Here is where you make your first mistake. How about "Palin says"?
Gingrich said it. Likely, Palin said it as well, but my evidence is against Gingrich. That is amazing enough for me, considering how Republican Obama already is. My God, he's to the right of Richard Nixon on most issues!!! To say nothing of Eisenhower.
Truly, this entire nation, complete with its parties, has drifted horribly to the right in the last 50 years. That is what (retiring Supreme) Stevens has noted. A Republican, promoted to the bench by Republican President Ford, he is now the LIBERAL on the court. That should tell us something, if nothing else does.
"The committee report states that if the Social Security tax applied to all income instead of just the first $106,000, as things stand now, then Social Security would be completely funded at least through 2075."
So why can't the idiots in Congress get a clue? Or is that why they're idiots? Because they're incapable of getting a clue?
Or because they're all making more than $106,000?
If S.S. is fully funded then there will be no way for the corps to scare the hell out of us in hopes that we'll put our money in privatized accounts.
Do you ever hear of defense contractors wailing about the unfunded liabilities of the military? They don't care about that because they already have their hands in that money pot all the way up to their elbows.
My local paper said a 1.1 percent increase in contributions from employer/employee would completely fund S.S. at a 103 percent fully funded rate until 2075.
A $500 wage would cost both me and my employer and extra $5.50 each per week. If my employer can't come up with that small amount per week per employee then that company will soon be filing bankruptcy papers.
The reason the corps. want to privatize S.S. is to get their greedy little hands on a mountain of cash so that they can, wait for it, wait for it, invest it in Goldman Sachs because, wait for it, wait for it, the gov't is incompetent.
Actually Lindorff's idea is the best one. It doesn't cost me, my employer or those that are self-employed.
How about a Robin Hood Tax of say 25%? How much coin would that generate a year? I came up with a figure, but I'm not sure my math is correct.
I'll join you and Mr. Lindorff in the screamfest Bliss Doubt. The solutions are so simple and are SO right in front of us.

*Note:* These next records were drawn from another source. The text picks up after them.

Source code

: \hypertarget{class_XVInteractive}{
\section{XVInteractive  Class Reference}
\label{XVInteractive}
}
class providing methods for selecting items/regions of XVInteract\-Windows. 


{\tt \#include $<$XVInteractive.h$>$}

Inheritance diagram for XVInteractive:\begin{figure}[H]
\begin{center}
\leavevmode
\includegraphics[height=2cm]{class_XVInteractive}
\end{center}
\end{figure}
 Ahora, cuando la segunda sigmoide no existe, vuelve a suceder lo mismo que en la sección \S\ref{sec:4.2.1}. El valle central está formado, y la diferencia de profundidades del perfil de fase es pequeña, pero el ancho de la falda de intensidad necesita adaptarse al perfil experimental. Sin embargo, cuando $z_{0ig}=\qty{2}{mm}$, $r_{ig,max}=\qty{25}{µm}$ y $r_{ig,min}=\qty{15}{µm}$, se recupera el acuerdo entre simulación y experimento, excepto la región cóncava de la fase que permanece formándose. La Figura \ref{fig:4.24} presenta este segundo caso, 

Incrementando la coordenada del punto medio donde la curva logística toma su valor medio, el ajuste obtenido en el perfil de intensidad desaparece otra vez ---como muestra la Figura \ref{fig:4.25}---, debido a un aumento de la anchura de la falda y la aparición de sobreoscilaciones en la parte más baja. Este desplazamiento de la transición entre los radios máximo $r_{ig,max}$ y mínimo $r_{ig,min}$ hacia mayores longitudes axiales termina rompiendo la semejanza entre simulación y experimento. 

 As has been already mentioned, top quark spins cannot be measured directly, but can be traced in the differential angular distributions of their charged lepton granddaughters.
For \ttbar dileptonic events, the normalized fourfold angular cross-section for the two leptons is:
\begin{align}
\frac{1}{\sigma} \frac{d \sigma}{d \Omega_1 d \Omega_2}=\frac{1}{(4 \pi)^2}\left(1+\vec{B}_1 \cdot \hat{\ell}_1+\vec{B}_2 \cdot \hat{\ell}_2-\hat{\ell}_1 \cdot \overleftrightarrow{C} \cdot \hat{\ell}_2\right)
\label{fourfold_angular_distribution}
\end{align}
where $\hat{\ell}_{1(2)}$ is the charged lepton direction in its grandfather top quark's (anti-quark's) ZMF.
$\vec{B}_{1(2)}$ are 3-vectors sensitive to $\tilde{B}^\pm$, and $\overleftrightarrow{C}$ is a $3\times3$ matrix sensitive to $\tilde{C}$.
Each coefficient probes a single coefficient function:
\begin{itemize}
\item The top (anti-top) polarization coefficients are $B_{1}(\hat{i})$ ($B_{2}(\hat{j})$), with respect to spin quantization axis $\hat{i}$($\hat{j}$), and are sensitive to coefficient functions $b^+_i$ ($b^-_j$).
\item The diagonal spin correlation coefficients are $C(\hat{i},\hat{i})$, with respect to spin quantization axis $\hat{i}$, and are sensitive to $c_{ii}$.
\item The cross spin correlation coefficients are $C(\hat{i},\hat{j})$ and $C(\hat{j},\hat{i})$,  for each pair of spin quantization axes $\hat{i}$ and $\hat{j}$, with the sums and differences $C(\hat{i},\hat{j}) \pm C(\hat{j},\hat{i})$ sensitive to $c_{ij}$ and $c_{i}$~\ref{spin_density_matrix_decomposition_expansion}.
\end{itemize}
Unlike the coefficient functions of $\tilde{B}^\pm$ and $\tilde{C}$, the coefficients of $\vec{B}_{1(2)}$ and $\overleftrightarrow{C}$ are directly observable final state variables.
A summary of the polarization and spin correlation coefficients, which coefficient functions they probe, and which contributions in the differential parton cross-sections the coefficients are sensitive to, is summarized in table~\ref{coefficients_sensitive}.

So what if it's an entitlement? Aren't all working and poor people entitled to a comfortable retirement, especially if they paid into the system?
Yes, just take the damn cap off of it. I have been yelling that to my legislature for decades now.
I suppost the top 1% get a sense of grandeur by crushing the lower 99%.
SS tax rate is 6.2% each for employer and employee. For the self-employed it is 12.4% (Medicare is separate and already has no $106,800 taxable limit).
But there is a much bigger loophole that, combined with eliminating the $106,800 cap, would not only keep SS solvent but would produce sufficient additional income to fully fund single-payer health insurance for all Americans - eliminating the 100% exemption on "unearned income" - income derived from interest, rents, profit, etc.
One thing that is not mentioned is that the federal government owes Social Security 2.5 trillion dollars that it misappropriated. That money, along with normal revenues, should keep the program solvent for sometime. I personally don't believe SS is a good retirement system. The U.S. federal government is not a bank, and I think Paul O'neil had a good ideal when he suggested that an annuity system would be a means to replace SS. He suggested opening a $24,000 annunity for every citizen born in the U.S. This would actually save money. A pay as you go system is unfair. I knew a man who died at 66 and received 6 SS payments. All that money he paid into the system, and neither he nor his family saw a fraction of what he put in. I think inheritable accounts that can be built up over a lifetime, such as what O'Neil suggests, but which are put into very safe investments, perhaps special guaranteed municipal and/or state bonds. That retirement money that our government pissed away could have been put to good use in rebuilding our state and local infrastructures.